### DIRECTIONS
For each line below that includes the word "blueimp", make a copy.

==============================

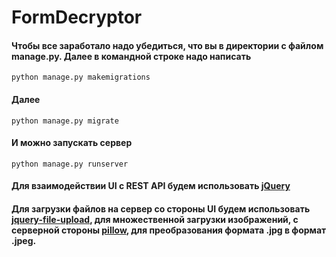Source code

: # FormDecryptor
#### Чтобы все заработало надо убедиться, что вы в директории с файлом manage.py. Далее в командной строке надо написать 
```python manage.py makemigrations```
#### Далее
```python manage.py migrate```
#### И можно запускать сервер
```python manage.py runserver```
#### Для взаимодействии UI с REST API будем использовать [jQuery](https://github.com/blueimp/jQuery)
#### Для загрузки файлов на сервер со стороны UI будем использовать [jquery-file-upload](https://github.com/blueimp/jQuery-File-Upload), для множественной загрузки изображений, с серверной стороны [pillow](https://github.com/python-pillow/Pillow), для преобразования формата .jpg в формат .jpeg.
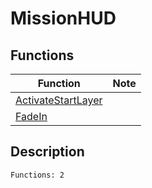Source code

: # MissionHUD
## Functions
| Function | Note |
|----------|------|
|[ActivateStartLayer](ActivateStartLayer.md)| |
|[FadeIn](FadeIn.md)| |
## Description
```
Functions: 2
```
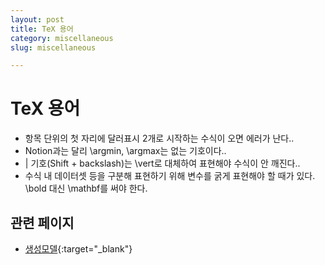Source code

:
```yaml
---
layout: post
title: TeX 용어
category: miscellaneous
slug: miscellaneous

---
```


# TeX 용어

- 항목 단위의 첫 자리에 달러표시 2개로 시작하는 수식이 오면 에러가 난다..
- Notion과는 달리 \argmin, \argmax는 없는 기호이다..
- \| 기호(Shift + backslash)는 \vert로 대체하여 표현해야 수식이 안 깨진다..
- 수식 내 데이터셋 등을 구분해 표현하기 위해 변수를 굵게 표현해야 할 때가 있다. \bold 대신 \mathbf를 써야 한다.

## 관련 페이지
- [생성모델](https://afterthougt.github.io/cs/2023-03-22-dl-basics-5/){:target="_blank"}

==============================

### ANSWER FOR THE TASK
#### Для взаимодействии UI с REST API будем использовать [jQuery](https://github.com/blueimp/jQuery)
#### Для загрузки файлов на сервер со стороны UI будем использовать [jquery-file-upload](https://github.com/blueimp/jQuery-File-Upload), для множественной загрузки изображений, с серверной стороны [pillow](https://github.com/python-pillow/Pillow), для преобразования формата .jpg в формат .jpeg.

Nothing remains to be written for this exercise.